2.5. Data Analysis

Metabolomic profiling: The raw metabolomic data underwent sum normalization, autoscaling, and log transformation. Principal Component Analysis (PCA) was employed to detect outliers; any sample deviating by more than 3 standard deviations away from the center of the first three principal components was considered an outlier (i.e., 99.7% confidence). No outliers were identified. To estimate sample diagnosis, a logistic regression model was applied, using the first five principal components, as well as sample age, sex, and post-mortem interval as inputs. To identify differentially expressed metabolites, a robust linear regression model was fitted to each metabolite, with sample diagnosis, age, sex, and PMI as covariates. p-values for diagnosis were calculated using empirical Bayes treatment of fitted models. Metabolites with FDR q < 0.05 were deemed significantly differentially expressed in the disease. To estimate metabolite pathway enrichment, the metabolites were ranked based on their log-transformed p value multiplied by the sign of fold change. This ranking method ensured that metabolites with a significant increase in abundance were at the top of the list, while those with the most significant decrease in abundance were at the bottom. Any metabolites without an HMDB ID were removed from the ranked list. Metabolomic pathways were downloaded from the KEGG database using the R package multiGSEA, and then metabolite set enrichment was calculated with 10,000 permutations using the fgsea package (version 1.16.0).
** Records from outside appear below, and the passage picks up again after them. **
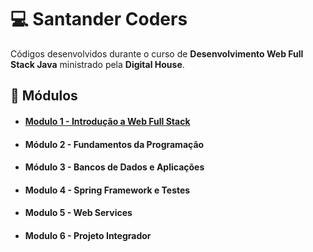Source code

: # :computer: Santander Coders 
Códigos desenvolvidos durante o curso de **Desenvolvimento Web Full Stack Java** ministrado pela **Digital House**.

## :orange_book: Módulos
- #### [Modulo 1 - Introdução a Web Full Stack](/MODULO_01)
- #### Módulo 2 - Fundamentos da Programação
- #### Módulo 3 - Bancos de Dados e Aplicações
- #### Modulo 4 - Spring Framework e Testes
- #### Modulo 5 - Web Services
- #### Modulo 6 - Projeto Integrador

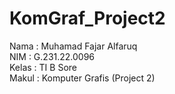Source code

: # KomGraf_Project2

Nama  : Muhamad Fajar Alfaruq <br>
NIM   : G.231.22.0096 <br>
Kelas : TI B Sore <br>
Makul : Komputer Grafis (Project 2)

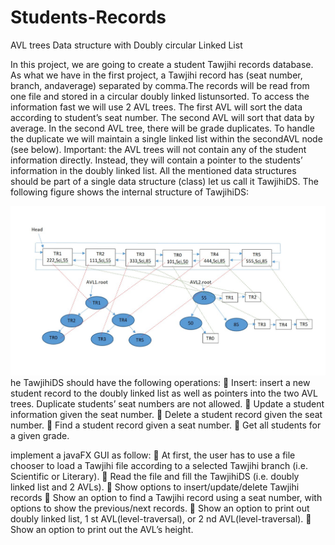 # Students-Records
AVL trees Data structure with Doubly circular Linked List

In this project, we are going to create a student Tawjihi records database. As what we have in the first
project, a Tawjihi record has (seat number, branch, andaverage) separated by comma.The records will
be read from one file and stored in a circular doubly linked listunsorted. To access the information fast
we will use 2 AVL trees. The first AVL will sort the data according to student’s seat number. The second
AVL will sort that data by average. In the second AVL tree, there will be grade duplicates. To handle the
duplicate we will maintain a single linked list within the secondAVL node (see below).
Important: the AVL trees will not contain any of the student information directly. Instead, they will
contain a pointer to the students’ information in the doubly linked list.
All the mentioned data structures should be part of a single data structure (class) let us call it TawjihiDS.
The following figure shows the internal structure of TawjihiDS:




![Full Stack developer/ Software Engineer / Data Engineer](https://github.com/mkbarakat/Students-Records/blob/master/Screenshot%20from%202023-02-11%2012-19-17.png?raw=true)
he TawjihiDS should have the following operations:

Insert: insert a new student record to the doubly linked list as well as pointers into the two AVL
trees. Duplicate students’ seat numbers are not allowed.
 Update a student information given the seat number.
 Delete a student record given the seat number.
 Find a student record given a seat number.
 Get all students for a given grade.


implement a javaFX GUI as follow:

At first, the user has to use a file chooser to load a Tawjihi file according to a selected Tawjihi
branch (i.e. Scientific or Literary).
 Read the file and fill the TawjihiDS (i.e. doubly linked list and 2 AVLs).
 Show options to insert/update/delete Tawjihi records
 Show an option to find a Tawjihi record using a seat number, with options to show the
previous/next records.
 Show an option to print out doubly linked list, 1 st AVL(level-traversal), or 2 nd AVL(level-traversal).
 Show an option to print out the AVL’s height.
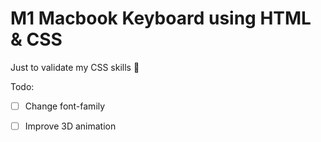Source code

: # M1 Macbook Keyboard using HTML & CSS

Just to validate my CSS skills 🎯


Todo:
- [ ] Change font-family
- [ ] Improve 3D animation



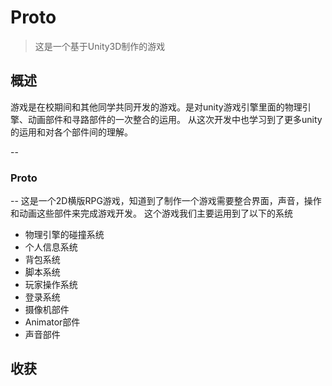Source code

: # Proto
> 这是一个基于Unity3D制作的游戏


## 概述
游戏是在校期间和其他同学共同开发的游戏。是对unity游戏引擎里面的物理引擎、动画部件和寻路部件的一次整合的运用。
从这次开发中也学习到了更多unity的运用和对各个部件间的理解。

-- 

### Proto
-- 
这是一个2D横版RPG游戏，知道到了制作一个游戏需要整合界面，声音，操作和动画这些部件来完成游戏开发。
这个游戏我们主要运用到了以下的系统
- 物理引擎的碰撞系统
- 个人信息系统
- 背包系统
- 脚本系统
- 玩家操作系统
- 登录系统
- 摄像机部件
- Animator部件
- 声音部件


## 收获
DNA methylation profiling: The raw *idat files were read using minfi package of bioconductor, which was also considered to mark the failed methylation probes. To identify outliers in the data, several quality control measures were performed. First, samples with more than 20% of failed probes were considered outliers based on the proportion of failed probes. The median probe intensity of U and M probes was then calculated, and samples in the lower-left corner of the plot were marked as outliers. Gender prediction was performed by comparing the median signal in X and Y chromosomes, and samples with a mismatch between the predicted and known gender were marked as outliers. Principal component analysis of the centered, unnormalized β value matrix was used to identify samples deviating by more than 2 standard deviations from the mean of the first three principal components and marked as outliers. Noob normalization was used to normalize the samples, and methylation β values were extracted for the remaining probes. To adjust for the effect of sample position on the EPIC array, the empiricalBayesLM function from the WGCNA package was used, and the effect was modeled as a second-degree polynomial. The proportion of neuronal cells in each sample was estimated using the flow-sorted PFC samples and the estimateCellCount function from the minfi package. The sample DNA methylation age was estimated using the ENmix package. Age acceleration was defined as the residuals of a linear model, where DNAmAge was the dependent variable, and sample chronological age, sex, postmortem interval, and proportion of neuronal cells were the independent variables. To identify differentially methylated CpGs, robust linear regression was employed using the R package limma with sample diagnosis, age, sex, postmortem interval, and proportion of neuronal nuclei as covariates. p-value estimates for diagnosis were obtained after the empirical Bayes treatment of the fitted models. Cytosines with a false discovery rate (FDR) q-value of less than 0.05 were considered significantly altered in HD individuals.

To conduct an epigenome enrichment analysis, cytosines were mapped to gene names using the UCSC_RefGene_Name column specified in the Bioconductor EPIC array annotation package IlluminaHumanMethylationEPICanno.ilm10b4.hg19. When a CpG locus was annotated with multiple genes multiple times, the one that was most frequently associated with the locus was chosen. The genes were ranked based on the significance of the affected cytosines multiplied by the sign of fold change. For genes that mapped to multiple cytosines, the one with the smallest p-value was selected. To conduct the pathway enrichment analysis, KEGG pathways were downloaded and the fgsea function was used.